# Activity
Please give the number of lines in the material below that contain "teamId", and provide nothing besides that number.

┌──

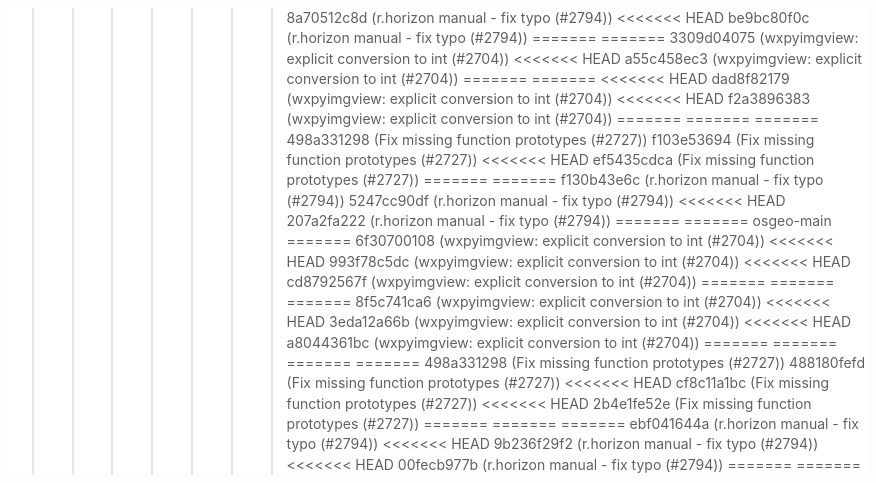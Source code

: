 >>>>>>> 8a70512c8d (r.horizon manual - fix typo (#2794))
<<<<<<< HEAD
>>>>>>> be9bc80f0c (r.horizon manual - fix typo (#2794))
=======
=======
>>>>>>> 3309d04075 (wxpyimgview: explicit conversion to int (#2704))
<<<<<<< HEAD
>>>>>>> a55c458ec3 (wxpyimgview: explicit conversion to int (#2704))
=======
=======
<<<<<<< HEAD
>>>>>>> dad8f82179 (wxpyimgview: explicit conversion to int (#2704))
<<<<<<< HEAD
>>>>>>> f2a3896383 (wxpyimgview: explicit conversion to int (#2704))
=======
=======
=======
>>>>>>> 498a331298 (Fix missing function prototypes (#2727))
>>>>>>> f103e53694 (Fix missing function prototypes (#2727))
<<<<<<< HEAD
>>>>>>> ef5435cdca (Fix missing function prototypes (#2727))
=======
=======
>>>>>>> f130b43e6c (r.horizon manual - fix typo (#2794))
>>>>>>> 5247cc90df (r.horizon manual - fix typo (#2794))
<<<<<<< HEAD
>>>>>>> 207a2fa222 (r.horizon manual - fix typo (#2794))
=======
=======
>>>>>>> osgeo-main
=======
>>>>>>> 6f30700108 (wxpyimgview: explicit conversion to int (#2704))
<<<<<<< HEAD
>>>>>>> 993f78c5dc (wxpyimgview: explicit conversion to int (#2704))
<<<<<<< HEAD
>>>>>>> cd8792567f (wxpyimgview: explicit conversion to int (#2704))
=======
=======
=======
>>>>>>> 8f5c741ca6 (wxpyimgview: explicit conversion to int (#2704))
<<<<<<< HEAD
>>>>>>> 3eda12a66b (wxpyimgview: explicit conversion to int (#2704))
<<<<<<< HEAD
>>>>>>> a8044361bc (wxpyimgview: explicit conversion to int (#2704))
=======
=======
=======
=======
>>>>>>> 498a331298 (Fix missing function prototypes (#2727))
>>>>>>> 488180fefd (Fix missing function prototypes (#2727))
<<<<<<< HEAD
>>>>>>> cf8c11a1bc (Fix missing function prototypes (#2727))
<<<<<<< HEAD
>>>>>>> 2b4e1fe52e (Fix missing function prototypes (#2727))
=======
=======
=======
>>>>>>> ebf041644a (r.horizon manual - fix typo (#2794))
<<<<<<< HEAD
>>>>>>> 9b236f29f2 (r.horizon manual - fix typo (#2794))
<<<<<<< HEAD
>>>>>>> 00fecb977b (r.horizon manual - fix typo (#2794))
=======
=======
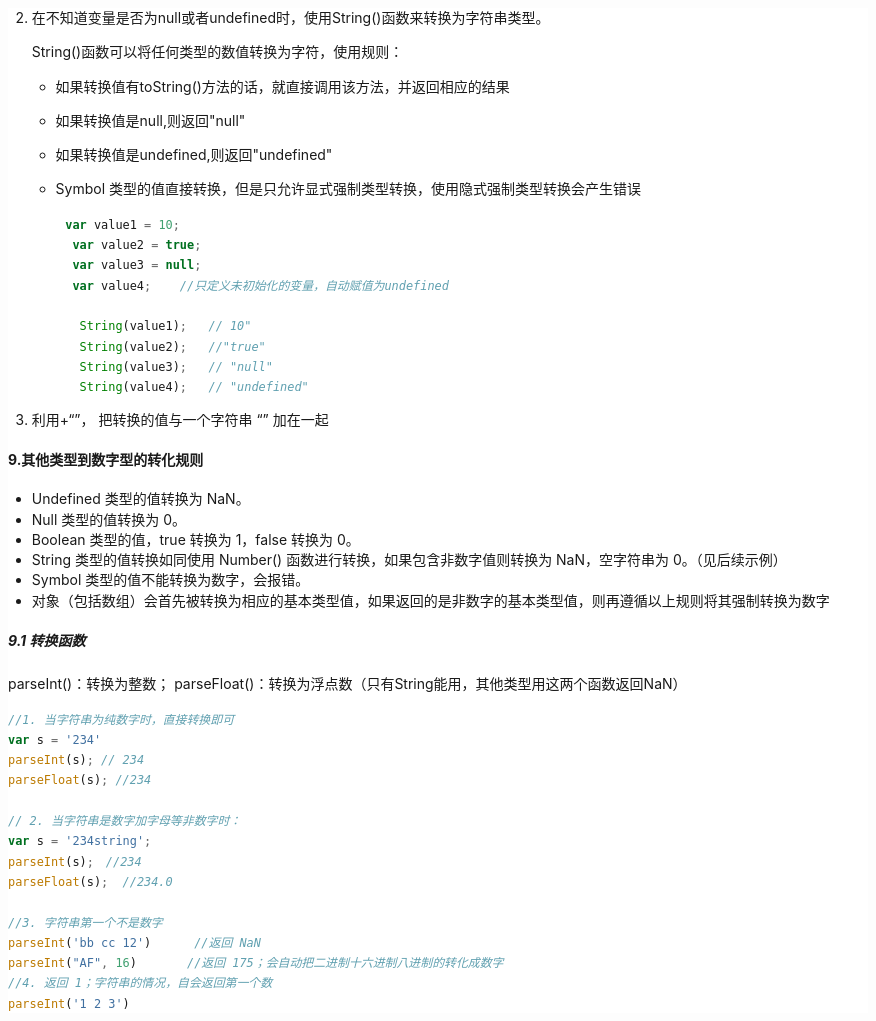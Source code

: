 
2. 在不知道变量是否为null或者undefined时，使用String()函数来转换为字符串类型。

   String()函数可以将任何类型的数值转换为字符，使用规则：

   - 如果转换值有toString()方法的话，就直接调用该方法，并返回相应的结果

   - 如果转换值是null,则返回"null"

   - 如果转换值是undefined,则返回"undefined"
   - Symbol 类型的值直接转换，但是只允许显式强制类型转换，使用隐式强制类型转换会产生错误

```js
		var value1 = 10;
         var value2 = true;
         var value3 = null;
         var value4;    //只定义未初始化的变量，自动赋值为undefined
     
          String(value1);   // 10"
          String(value2);   //"true"
          String(value3);   // "null"
          String(value4);   // "undefined"
```

3. 利用+“”， 把转换的值与一个字符串 “” 加在一起

#### 9.其他类型到数字型的转化规则

- Undefined 类型的值转换为 NaN。
- Null 类型的值转换为 0。
- Boolean 类型的值，true 转换为 1，false 转换为 0。
- String 类型的值转换如同使用 Number() 函数进行转换，如果包含非数字值则转换为 NaN，空字符串为 0。（见后续示例）
- Symbol 类型的值不能转换为数字，会报错。
- 对象（包括数组）会首先被转换为相应的基本类型值，如果返回的是非数字的基本类型值，则再遵循以上规则将其强制转换为数字

##### 9.1 转换函数

parseInt()：转换为整数；   parseFloat()：转换为浮点数（只有String能用，其他类型用这两个函数返回NaN）

```js
//1. 当字符串为纯数字时，直接转换即可
var s = '234'
parseInt(s); // 234
parseFloat(s); //234

// 2. 当字符串是数字加字母等非数字时：
var s = '234string';
parseInt(s);　//234
parseFloat(s);  //234.0

//3. 字符串第一个不是数字
parseInt('bb cc 12')      //返回 NaN
parseInt("AF", 16)       //返回 175；会自动把二进制十六进制八进制的转化成数字
//4. 返回 1；字符串的情况，自会返回第一个数
parseInt('1 2 3')    
```
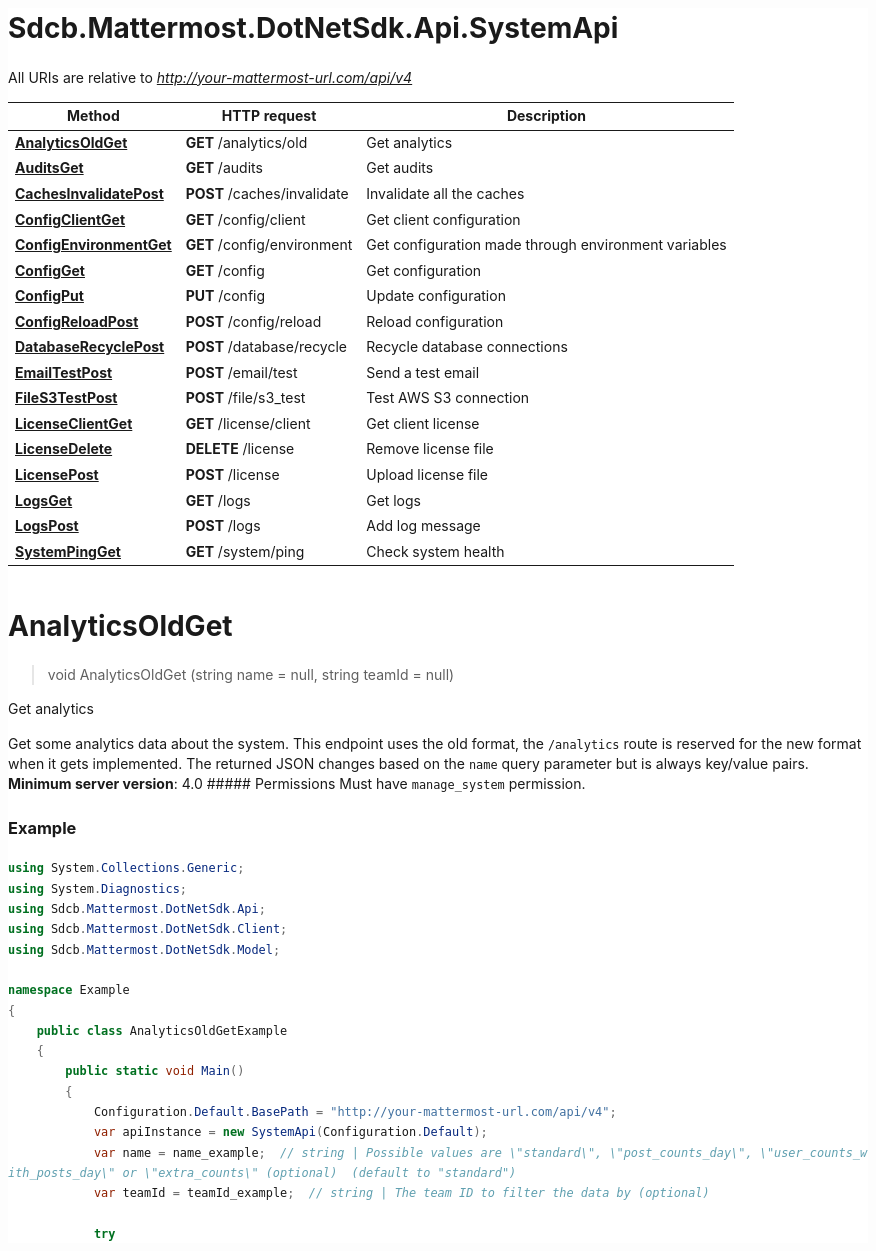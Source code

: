 # Sdcb.Mattermost.DotNetSdk.Api.SystemApi

All URIs are relative to *http://your-mattermost-url.com/api/v4*

Method | HTTP request | Description
------------- | ------------- | -------------
[**AnalyticsOldGet**](SystemApi.md#analyticsoldget) | **GET** /analytics/old | Get analytics
[**AuditsGet**](SystemApi.md#auditsget) | **GET** /audits | Get audits
[**CachesInvalidatePost**](SystemApi.md#cachesinvalidatepost) | **POST** /caches/invalidate | Invalidate all the caches
[**ConfigClientGet**](SystemApi.md#configclientget) | **GET** /config/client | Get client configuration
[**ConfigEnvironmentGet**](SystemApi.md#configenvironmentget) | **GET** /config/environment | Get configuration made through environment variables
[**ConfigGet**](SystemApi.md#configget) | **GET** /config | Get configuration
[**ConfigPut**](SystemApi.md#configput) | **PUT** /config | Update configuration
[**ConfigReloadPost**](SystemApi.md#configreloadpost) | **POST** /config/reload | Reload configuration
[**DatabaseRecyclePost**](SystemApi.md#databaserecyclepost) | **POST** /database/recycle | Recycle database connections
[**EmailTestPost**](SystemApi.md#emailtestpost) | **POST** /email/test | Send a test email
[**FileS3TestPost**](SystemApi.md#files3testpost) | **POST** /file/s3_test | Test AWS S3 connection
[**LicenseClientGet**](SystemApi.md#licenseclientget) | **GET** /license/client | Get client license
[**LicenseDelete**](SystemApi.md#licensedelete) | **DELETE** /license | Remove license file
[**LicensePost**](SystemApi.md#licensepost) | **POST** /license | Upload license file
[**LogsGet**](SystemApi.md#logsget) | **GET** /logs | Get logs
[**LogsPost**](SystemApi.md#logspost) | **POST** /logs | Add log message
[**SystemPingGet**](SystemApi.md#systempingget) | **GET** /system/ping | Check system health


<a name="analyticsoldget"></a>
# **AnalyticsOldGet**
> void AnalyticsOldGet (string name = null, string teamId = null)

Get analytics

Get some analytics data about the system. This endpoint uses the old format, the `/analytics` route is reserved for the new format when it gets implemented.  The returned JSON changes based on the `name` query parameter but is always key/value pairs.  __Minimum server version__: 4.0  ##### Permissions Must have `manage_system` permission. 

### Example
```csharp
using System.Collections.Generic;
using System.Diagnostics;
using Sdcb.Mattermost.DotNetSdk.Api;
using Sdcb.Mattermost.DotNetSdk.Client;
using Sdcb.Mattermost.DotNetSdk.Model;

namespace Example
{
    public class AnalyticsOldGetExample
    {
        public static void Main()
        {
            Configuration.Default.BasePath = "http://your-mattermost-url.com/api/v4";
            var apiInstance = new SystemApi(Configuration.Default);
            var name = name_example;  // string | Possible values are \"standard\", \"post_counts_day\", \"user_counts_with_posts_day\" or \"extra_counts\" (optional)  (default to "standard")
            var teamId = teamId_example;  // string | The team ID to filter the data by (optional) 

            try
```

└──

# Answer box
2